Le grand sanctuaire est un vaste complexe constitué de plusieurs bâtiments. L’ensemble est situé à une heure de train de Matsue. Pour vous y rendre, la ligne de train Ichibata longeant la rive nord du lac Shinji est conseillée. Le bâtiment principal, haut de 24 mètres et classé Trésor national, est (en taille) le plus grand sanctuaire du pays. La version actuelle date du milieu du 18ème siècle et est restaurée de façon traditionnelle tous les 60 ans, travaux durant lesquels on remplace notamment le toit, composé entièrement d’écorce de cyprès et épais par endroits de près d’un mètre. On pense qu’une version précédente (au moyen-âge) était deux fois plus haute.
L’intérieur du sanctuaire n’est pas ouvert au public, et seuls les prêtres de haut rang peuvent y pénétrer. Pour apprécier cette énorme structure au mieux, empruntez le chemin faisant le tour du bâtiment. Au passage, vous remarquerez des sculptures de lapin ; il s’agit de l’animal divin qui aida Ôkuninushi à conquérir le pouvoir. À quelques dizaines de mètres de là se dresse le « pavillon des danses », bâtiment alliant avec beaucoup de goût matériaux modernes et architecture traditionnelle.

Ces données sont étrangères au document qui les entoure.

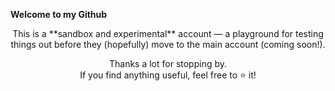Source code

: **Welcome to my Github**
<div align="center">
This is a **sandbox and experimental** account — a playground for testing things out before they (hopefully) move to the main account (coming soon!).

Thanks a lot for stopping by.  
If you find anything useful, feel free to ⭐️ it!

</div>
<!--
**zyne-24/zyne-24** is a ✨ _special_ ✨ repository because its `README.md` (this file) appears on your GitHub profile.

Here are some ideas to get you started:

- 🔭 I’m currently working on ...
- 🌱 I’m currently learning ...
- 👯 I’m looking to collaborate on ...
- 🤔 I’m looking for help with ...
- 💬 Ask me about ...
- 📫 How to reach me: ...
- 😄 Pronouns: ...
- ⚡ Fun fact: ...
-->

Sous l’avancée du toit pend une gigantesque « shimenawa », corde utilisée pour marquer l’entrée d’un lieu sacré. Celle-ci est la plus grande du pays, faite de près de 5 tonnes de paille de riz !
Dans l’ancien calendrier lunaire utilisé au Japon jusqu’à la fin du 19ème siècle, le 10ème mois s’appelait « kan’na-zuki » (mois sans dieux) car on racontait que durant cette période tous les dieux du pays quittaient leurs sanctuaires respectifs pour assister à Izumo à une grande réunion présidée par Ôkuninushi, destinée à déterminer les récoltes et le destin des hommes pour l’année à venir. Aujourd’hui encore, de grandes festivités ont lieu pendant ce qu’on appelle uniquement à Shimane le « kamiari-zuki » (mois avec les dieux)... C’est parce que le dieu d’Izumo-taisha décide du destin des hommes, et notamment de leurs rencontres, que de nombreux et nombreuses célibataires viennent prier ici pour trouver l’âme sœur. De nombreux couples reviennent remercier le dieu de ses bons offices une fois ce vœu réalisé.
Le Bain Des Dieux
Après toutes ces visites, quoi de mieux qu’un bon « onsen » (spa japonais) pour se ressourcer ? Cela tombe bien, puisque Matsue abrite le grand quartier thermal de Tamatsukuri Onsen, surnommé de « bain des dieux » ! Écrit il y a 1.300 ans, le Kojiki fait déjà mention des eaux qui jaillissent ici naturellement. De nos jours, une quinzaine d’hôtels et de ryokans (auberges traditionnelles) de qualité bordent une petite rivière qui se jette à proximité dans le lac Shinji. Après vous être relaxé dans des bains traditionnels, vous aurez plaisir à vous promener le long du cours d’eau, où sont aménagés plusieurs bains de pieds reliés au réseau d’eau de source naturellement chaude. Le quartier Tamatsukuri est à 20 minutes en train ou en bus du centre-ville de Matsue.